Emergency Logic Has an Expiration Date

The emergency use framework made sense in 2020. SARS-CoV-2 was a novel pathogen. Population-level immunity was zero. Hospitalization rates across all age groups justified broad deployment before the full trial picture was complete. That was a defensible asymmetry: the known risk of the virus outweighed the unknown risk of the vaccine for nearly everyone.

That asymmetry has collapsed. By early 2026, most Americans have been infected multiple times, vaccinated multiple times, or both. The virus circulates as a seasonal respiratory pathogen. For a healthy 30-year-old with hybrid immunity, the marginal benefit of an updated booster is not zero, but it is not established either. And "not established" matters. The FDA's job is not to assume benefit. Its job is to confirm it.
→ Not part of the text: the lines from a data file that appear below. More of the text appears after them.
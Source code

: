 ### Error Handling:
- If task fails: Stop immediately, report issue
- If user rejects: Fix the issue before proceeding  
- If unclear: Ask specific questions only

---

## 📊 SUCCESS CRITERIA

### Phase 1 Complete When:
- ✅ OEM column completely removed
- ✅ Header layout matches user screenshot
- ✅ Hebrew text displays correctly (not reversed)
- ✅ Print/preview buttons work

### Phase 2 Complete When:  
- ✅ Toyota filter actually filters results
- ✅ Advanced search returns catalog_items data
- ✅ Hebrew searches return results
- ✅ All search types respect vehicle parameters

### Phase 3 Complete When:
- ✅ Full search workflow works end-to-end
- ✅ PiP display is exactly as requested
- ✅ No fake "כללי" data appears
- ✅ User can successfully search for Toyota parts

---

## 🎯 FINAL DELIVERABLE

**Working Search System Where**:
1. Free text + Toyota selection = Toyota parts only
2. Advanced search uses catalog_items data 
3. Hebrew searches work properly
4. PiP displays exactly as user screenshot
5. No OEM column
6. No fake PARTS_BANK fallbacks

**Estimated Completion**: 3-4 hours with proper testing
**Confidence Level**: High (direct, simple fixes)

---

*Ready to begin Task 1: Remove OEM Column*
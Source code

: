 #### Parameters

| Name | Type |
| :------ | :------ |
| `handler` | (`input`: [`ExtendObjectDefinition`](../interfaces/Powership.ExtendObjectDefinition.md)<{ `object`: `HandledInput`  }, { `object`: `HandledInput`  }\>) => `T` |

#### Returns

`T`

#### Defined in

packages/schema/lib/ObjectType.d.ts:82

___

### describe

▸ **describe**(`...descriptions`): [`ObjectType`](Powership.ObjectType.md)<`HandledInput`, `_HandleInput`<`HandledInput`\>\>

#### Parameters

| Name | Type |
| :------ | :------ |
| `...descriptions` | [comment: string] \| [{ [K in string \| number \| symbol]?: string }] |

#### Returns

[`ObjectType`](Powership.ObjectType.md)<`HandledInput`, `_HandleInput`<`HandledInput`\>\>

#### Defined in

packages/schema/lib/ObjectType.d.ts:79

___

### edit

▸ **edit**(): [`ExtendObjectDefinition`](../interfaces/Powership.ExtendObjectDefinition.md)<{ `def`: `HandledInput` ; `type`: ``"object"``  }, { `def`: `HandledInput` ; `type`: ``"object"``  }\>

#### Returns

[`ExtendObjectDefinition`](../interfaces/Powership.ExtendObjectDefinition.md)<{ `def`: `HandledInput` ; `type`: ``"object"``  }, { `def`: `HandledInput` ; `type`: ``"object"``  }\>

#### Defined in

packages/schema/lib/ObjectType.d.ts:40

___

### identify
AAP President Susan Kressly warned in August 2025 that "any barrier to COVID-19 vaccination creates a dangerous vulnerability for children." I take pediatric infectious disease seriously. Amesh Adalja's point that children under 2 with no underlying conditions still face elevated hospitalization risk is legitimate and worth studying. But legitimate concern is not a substitute for trial data. The plural of "clinical worry" is not "evidence."

Access Is Not Approval

The loudest criticism conflates 2 distinct things. The FDA restricted formal approval. It did not ban the vaccines. The October 2025 ACIP recommendation preserved shared clinical decision-making for anyone 6 months and older. HHS Secretary Kennedy himself stated the vaccines remain "available for all patients who choose them after consulting with their doctors." Off-label prescribing is legal, common, and how roughly 20% of all outpatient prescriptions work in the United States (Radley et al., Archives of Internal Medicine, 2006, n=160 million prescriptions).
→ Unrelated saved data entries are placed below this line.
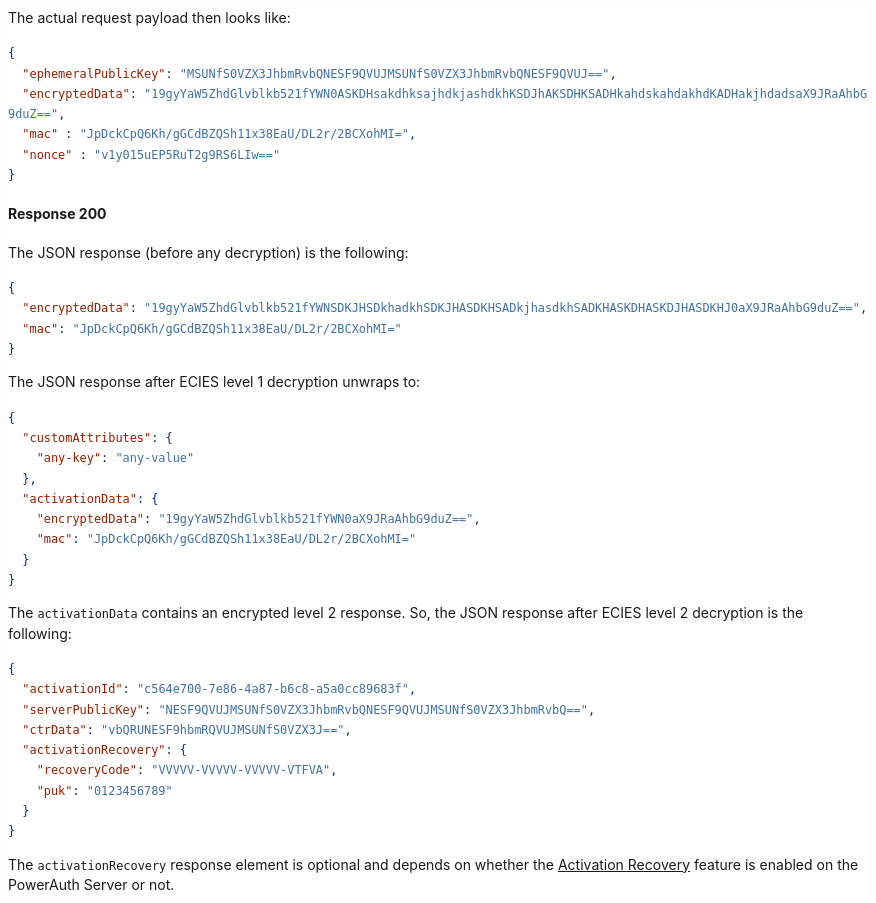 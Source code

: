 The actual request payload then looks like:

```json
{
  "ephemeralPublicKey": "MSUNfS0VZX3JhbmRvbQNESF9QVUJMSUNfS0VZX3JhbmRvbQNESF9QVUJ==",
  "encryptedData": "19gyYaW5ZhdGlvblkb521fYWN0ASKDHsakdhksajhdkjashdkhKSDJhAKSDHKSADHkahdskahdakhdKADHakjhdadsaX9JRaAhbG9duZ==",
  "mac" : "JpDckCpQ6Kh/gGCdBZQSh11x38EaU/DL2r/2BCXohMI=",
  "nonce" : "v1y015uEP5RuT2g9RS6LIw=="
}
```

#### Response 200

The JSON response (before any decryption) is the following:

```json
{
  "encryptedData": "19gyYaW5ZhdGlvblkb521fYWNSDKJHSDkhadkhSDKJHASDKHSADkjhasdkhSADKHASKDHASKDJHASDKHJ0aX9JRaAhbG9duZ==",
  "mac": "JpDckCpQ6Kh/gGCdBZQSh11x38EaU/DL2r/2BCXohMI="
}
```

The JSON response after ECIES level 1 decryption unwraps to:

```json
{
  "customAttributes": {
    "any-key": "any-value"
  },
  "activationData": {
    "encryptedData": "19gyYaW5ZhdGlvblkb521fYWN0aX9JRaAhbG9duZ==",
    "mac": "JpDckCpQ6Kh/gGCdBZQSh11x38EaU/DL2r/2BCXohMI="
  }
}
```

The `activationData` contains an encrypted level 2 response. So, the JSON response after ECIES level 2 decryption is the following:

```json
{
  "activationId": "c564e700-7e86-4a87-b6c8-a5a0cc89683f",
  "serverPublicKey": "NESF9QVUJMSUNfS0VZX3JhbmRvbQNESF9QVUJMSUNfS0VZX3JhbmRvbQ==",
  "ctrData": "vbQRUNESF9hbmRQVUJMSUNfS0VZX3J==",
  "activationRecovery": {
    "recoveryCode": "VVVVV-VVVVV-VVVVV-VTFVA",
    "puk": "0123456789"
  }
}
```


The `activationRecovery` response element is optional and depends on whether the [Activation Recovery](Activation-via-Recovery-Code.md) feature is enabled on the PowerAuth Server or not.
Granted, the practical effect of removing broad approval will reduce uptake, especially among people without a regular doctor or with insurance uncertainty. That is a fair concern. But the solution to an access problem is better access infrastructure, not lower approval standards. You do not fix a distribution failure by pretending the evidence says something it does not.

I should be honest about a tension in my own position. The political context makes this harder to defend. Vinay Prasad, who oversaw CBER and helped implement these restrictions, resigned March 11 effective end of April. The court blocked RFK Jr.'s childhood vaccine schedule overhaul on March 17 because the reconstituted ACIP lacked meaningful expertise; a judge noted only about 6 of 15 members had relevant backgrounds. The leaked PACVS proposal relied on a Rasmussen poll and case reports. The administration's credibility on vaccine science is, to put it gently, poor.

But a bad messenger does not make the message wrong. The evidentiary standard the FDA articulated last May would have been correct under any administration. It would have been correct if the most pro-vaccine HHS secretary in history had announced it. Requiring proof of benefit before approval is not anti-vaccine. It is pro-evidence. The two should be the same thing, and it is a failure of our politics that they no longer sound like it.

If the trials show clear benefit for healthy adults, approve the vaccines broadly. If they do not, the restriction stands. That is the process working as designed, for the first time in 6 years.